International career
- 2004–2005: Russia U21 / 2 / (1)

= Yuri Mamaev =

Russian footballer

Yuri Igorevich Mamaev (Юрий Игоревич Мамаев, born 3 February 1984) is a Russian former professional footballer who played as a midfielder.

==Career==
Mamaev began playing in his home town Omsk, before moving to Germany to attend the football academy at VfB Stuttgart. After 5 years there he moved back to Russia to play with FC Shinnik Yaroslavl, before moving to FC Terek Grozny in 2008. He joined Chornomorets in September 2008 on a two-and-a-half-year contract.

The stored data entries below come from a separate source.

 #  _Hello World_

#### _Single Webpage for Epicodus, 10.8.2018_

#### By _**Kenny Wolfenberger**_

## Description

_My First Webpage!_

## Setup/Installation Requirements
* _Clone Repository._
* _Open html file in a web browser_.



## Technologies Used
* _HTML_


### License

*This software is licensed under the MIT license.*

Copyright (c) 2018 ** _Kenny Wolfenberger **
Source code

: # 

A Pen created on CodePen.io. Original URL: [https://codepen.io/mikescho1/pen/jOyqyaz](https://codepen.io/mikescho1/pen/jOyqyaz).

In March 2012 Mamaev joined the Latvian Higher League club Daugava Daugavpils. He left in August 2012, without scoring goals in 16 matches. He then joined the Russian Second Division club FC Luch-Energiya Vladivostok.

In 2014 became the member of FK Trakai In this team he spend four seasons. In 2016 he made 25 assists for goal in season. in 2016 he had problems with injures and can't play as he could.

In 2018 he became member of FK Kauno Žalgiris.